Watching the Fire

Picture of Richard Citrin Ph.D., MBA
Richard Citrin Ph.D., MBA

Sheila invited me to a date night down at the Touchstone Center for Crafts in the Laurel Highlands. Touchstone is a 250-acre craft retreat, and she signed us up for a blacksmithing class.

It was a different kind of date night and, frankly, a good excuse to get out of town and do something that did not involve screens, news, or even talking to other people.

Our assignment was to make a bottle opener we could use on the Fourth of July. I learned quickly that blacksmithing requires more concentration than I expected. Putting the steel into the furnace to soften it just enough to work on the anvil was easy enough.

Heat and hammer. Heat and bend. Heat and shape.

At one point, I turned to watch another couple who were slightly ahead of us bend their steel in a particular way. When I turned back around, sparks were flying out of my furnace. I grabbed the tongs and pulled out what was left of my work of art, only to discover I had overheated the steel and burned off the tip of my opener.

The instructor calmly explained that I wasn’t paying attention and that the fire had taken over the project. Sheila, meanwhile, had been watching her steel the whole time. Hers came out exactly as it should with clean lines, solid weight, ready for the Fourth of July. Mine headed for my personal pile of mistakes.

I have been thinking about that difference ever since.

I’ve always had a bit of an attentional problem. My mind jumps easily from one idea to the next, and staying focused is often a challenge. Friday night reminded me how quickly distraction takes over when you stop paying attention.

Of course, this is not just a blacksmithing issue. It affects my whole life.

On top of my own biology, the amount of stimulation surrounding us today is extraordinary. News cycles never stop. Phones vibrate constantly. Everybody has an opinion, a prediction, or an urgent request, and it keeps our sympathetic nervous system on edge.

Keeping up with all of it takes energy. Eventually, that drain affects even more of my focus, patience, judgment, creativity, and even sleep. Most of the time, I might think of this as burnout after the fact. But I know differently. For me, this is all about what I can do to build up reserve capacities before I face the challenges and the world’s accompanying distractions.

My work in resilience has taught me that the real goal is building reserve capacity before depletion takes over. I’m not always great at it, but I know it matters.

Several of my non-profit CEO clients have recently taken extended sabbaticals lasting three months or longer. That kind of break has never really been available to me, so lately I’ve been thinking more about what I would call the two-hour sabbatical.

A walk in the woods. An early morning workout. Sitting outside for lunch without a phone. Taking a nap on the weekend. Spending time doing something that requires enough attention that the rest of the world temporarily quiets down.

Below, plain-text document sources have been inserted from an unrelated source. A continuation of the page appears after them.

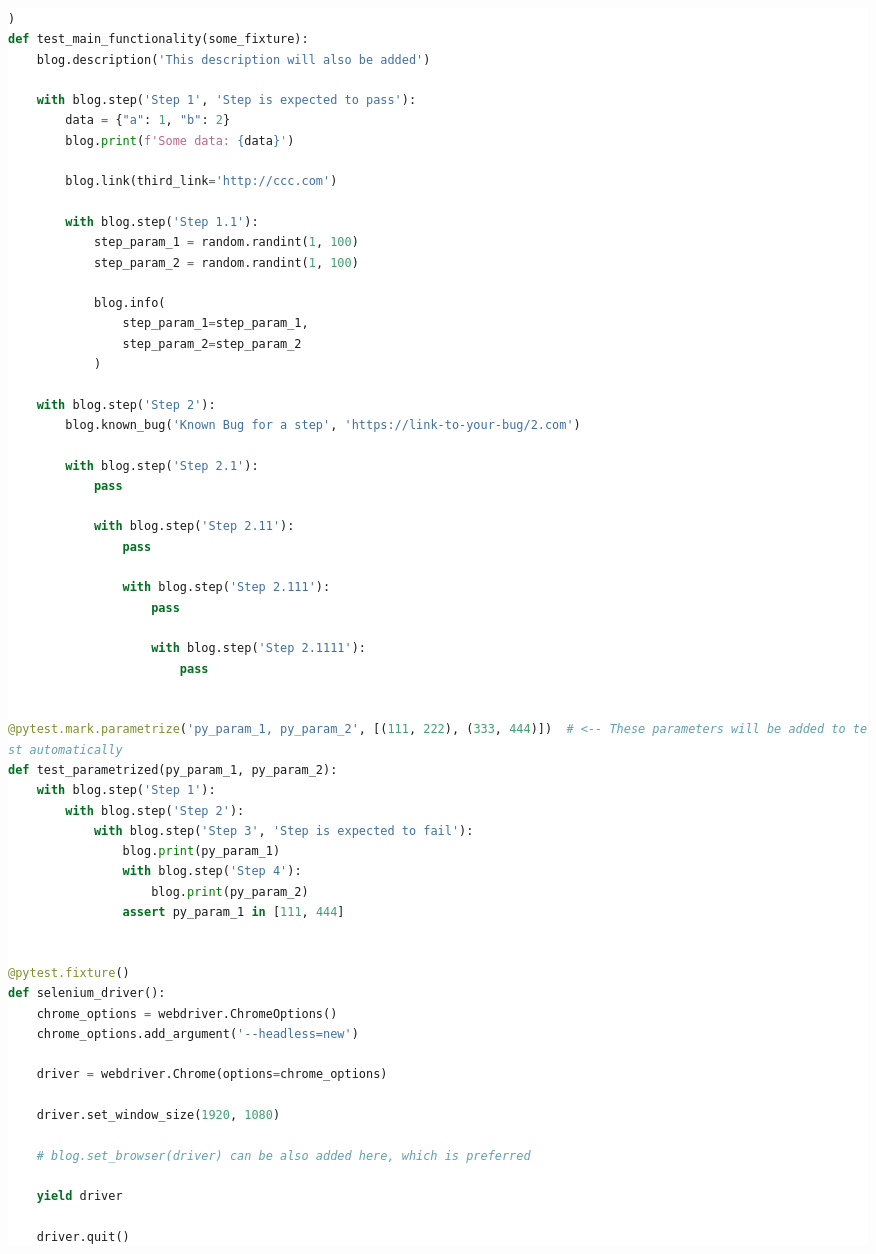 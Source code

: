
 ```python
)
def test_main_functionality(some_fixture):
    blog.description('This description will also be added')

    with blog.step('Step 1', 'Step is expected to pass'):
        data = {"a": 1, "b": 2}
        blog.print(f'Some data: {data}')

        blog.link(third_link='http://ccc.com')

        with blog.step('Step 1.1'):
            step_param_1 = random.randint(1, 100)
            step_param_2 = random.randint(1, 100)

            blog.info(
                step_param_1=step_param_1,
                step_param_2=step_param_2
            )

    with blog.step('Step 2'):
        blog.known_bug('Known Bug for a step', 'https://link-to-your-bug/2.com')

        with blog.step('Step 2.1'):
            pass

            with blog.step('Step 2.11'):
                pass

                with blog.step('Step 2.111'):
                    pass

                    with blog.step('Step 2.1111'):
                        pass


@pytest.mark.parametrize('py_param_1, py_param_2', [(111, 222), (333, 444)])  # <-- These parameters will be added to test automatically
def test_parametrized(py_param_1, py_param_2):
    with blog.step('Step 1'):
        with blog.step('Step 2'):
            with blog.step('Step 3', 'Step is expected to fail'):
                blog.print(py_param_1)
                with blog.step('Step 4'):
                    blog.print(py_param_2)
                assert py_param_1 in [111, 444]


@pytest.fixture()
def selenium_driver():
    chrome_options = webdriver.ChromeOptions()
    chrome_options.add_argument('--headless=new')

    driver = webdriver.Chrome(options=chrome_options)

    driver.set_window_size(1920, 1080)

    # blog.set_browser(driver) can be also added here, which is preferred

    yield driver

    driver.quit()


```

Not to avoid life, but to regain the energy to engage it more effectively.

On Saturday, Sheila and I went hiking in Ohiopyle and wound up on a trail that was steeper and more difficult than we expected. Eventually, we stopped, reassessed the situation, and doubled back rather than pushing through terrain that was becoming more exhausting than enjoyable.

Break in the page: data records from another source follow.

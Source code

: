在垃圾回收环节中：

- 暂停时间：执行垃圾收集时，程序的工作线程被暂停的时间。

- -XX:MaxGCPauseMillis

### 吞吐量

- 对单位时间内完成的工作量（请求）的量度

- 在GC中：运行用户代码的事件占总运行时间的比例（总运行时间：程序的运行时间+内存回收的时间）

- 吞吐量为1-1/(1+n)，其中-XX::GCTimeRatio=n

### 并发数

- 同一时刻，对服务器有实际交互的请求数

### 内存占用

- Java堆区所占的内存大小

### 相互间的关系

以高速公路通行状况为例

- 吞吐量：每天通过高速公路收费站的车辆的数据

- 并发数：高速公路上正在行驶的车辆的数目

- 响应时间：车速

On the way back, I noticed things I had missed the first time around, including a fallen tree with what seemed like hundreds of visible growth rings.

That also struck me as part of hardiness. Strong people are not always the ones who blindly push forward. Often, they are the people with enough reserve capacity and awareness to recognize when they need to slow down, reassess, or simply pay closer attention.

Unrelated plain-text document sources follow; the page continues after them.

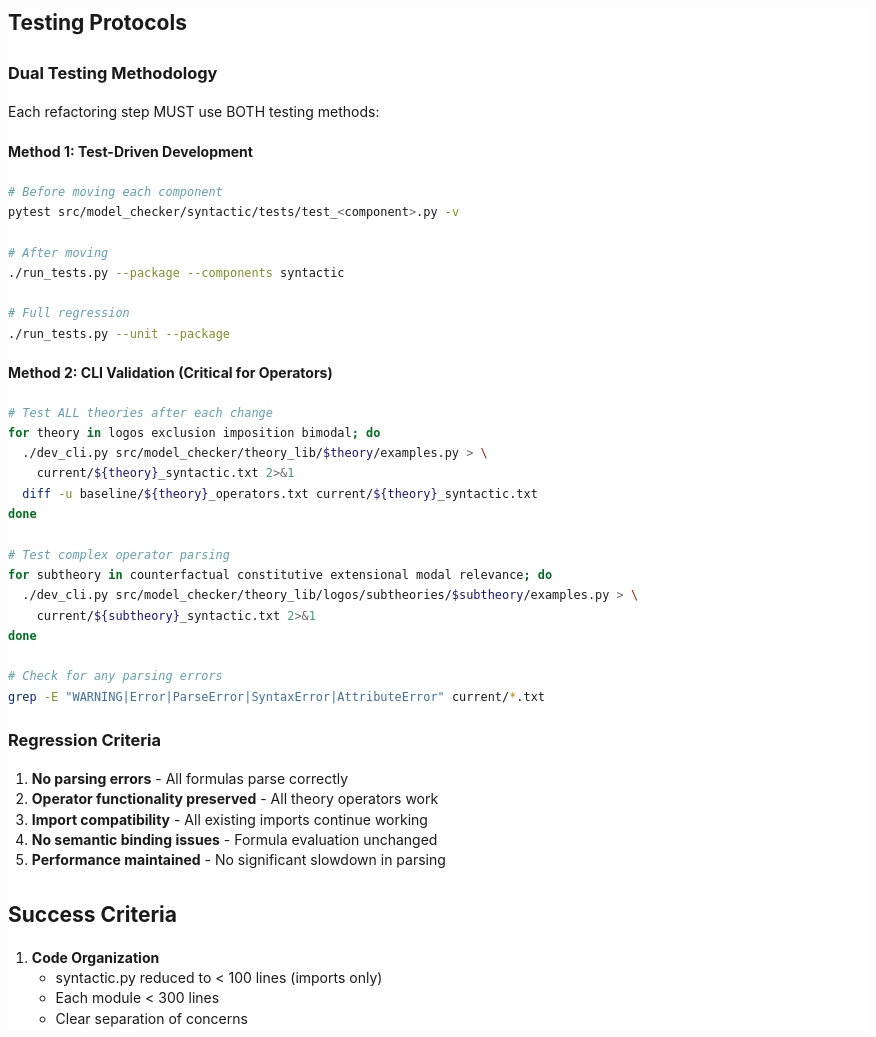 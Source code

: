 ## Testing Protocols

### Dual Testing Methodology

Each refactoring step MUST use BOTH testing methods:

#### Method 1: Test-Driven Development
```bash
# Before moving each component
pytest src/model_checker/syntactic/tests/test_<component>.py -v

# After moving
./run_tests.py --package --components syntactic

# Full regression
./run_tests.py --unit --package
```

#### Method 2: CLI Validation (Critical for Operators)
```bash
# Test ALL theories after each change
for theory in logos exclusion imposition bimodal; do
  ./dev_cli.py src/model_checker/theory_lib/$theory/examples.py > \
    current/${theory}_syntactic.txt 2>&1
  diff -u baseline/${theory}_operators.txt current/${theory}_syntactic.txt
done

# Test complex operator parsing
for subtheory in counterfactual constitutive extensional modal relevance; do
  ./dev_cli.py src/model_checker/theory_lib/logos/subtheories/$subtheory/examples.py > \
    current/${subtheory}_syntactic.txt 2>&1
done

# Check for any parsing errors
grep -E "WARNING|Error|ParseError|SyntaxError|AttributeError" current/*.txt
```

### Regression Criteria

1. **No parsing errors** - All formulas parse correctly
2. **Operator functionality preserved** - All theory operators work
3. **Import compatibility** - All existing imports continue working
4. **No semantic binding issues** - Formula evaluation unchanged
5. **Performance maintained** - No significant slowdown in parsing

## Success Criteria

1. **Code Organization**
   - syntactic.py reduced to < 100 lines (imports only)
   - Each module < 300 lines
   - Clear separation of concerns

I see the same pattern in my work with leaders. Overloaded. Reactive. Staying connected because responsiveness starts to feel like productivity. But activity is not the same thing as effectiveness. Depletion doesn’t announce itself. It builds one skipped pause at a time, until patience, judgment, and focus are the first things to go.

Eventually, the fire gets too hot.

I keep coming back to what happens to steel when a blacksmith gets it right. Heated, worked, cooled. Heated, worked, cooled again. That repeated cycle is what makes steel hard. Not the heat alone, and not the cooling alone, but the rhythm between them. Steel that’s only ever heated stays soft and shapeless. Steel that’s never heated at all stays brittle and cracks under pressure. The strength comes from moving between the two, deliberately, with someone paying attention the whole time.

I don’t think people are so different. The hardiness I’m describing isn’t about avoiding heat or living in constant intensity. It’s the rhythm of engaging fully and then stepping back, over and over, so that neither one dominates. My burned-off bottle opener wasn’t ruined by heat. It was ruined because I wasn’t watching the fire.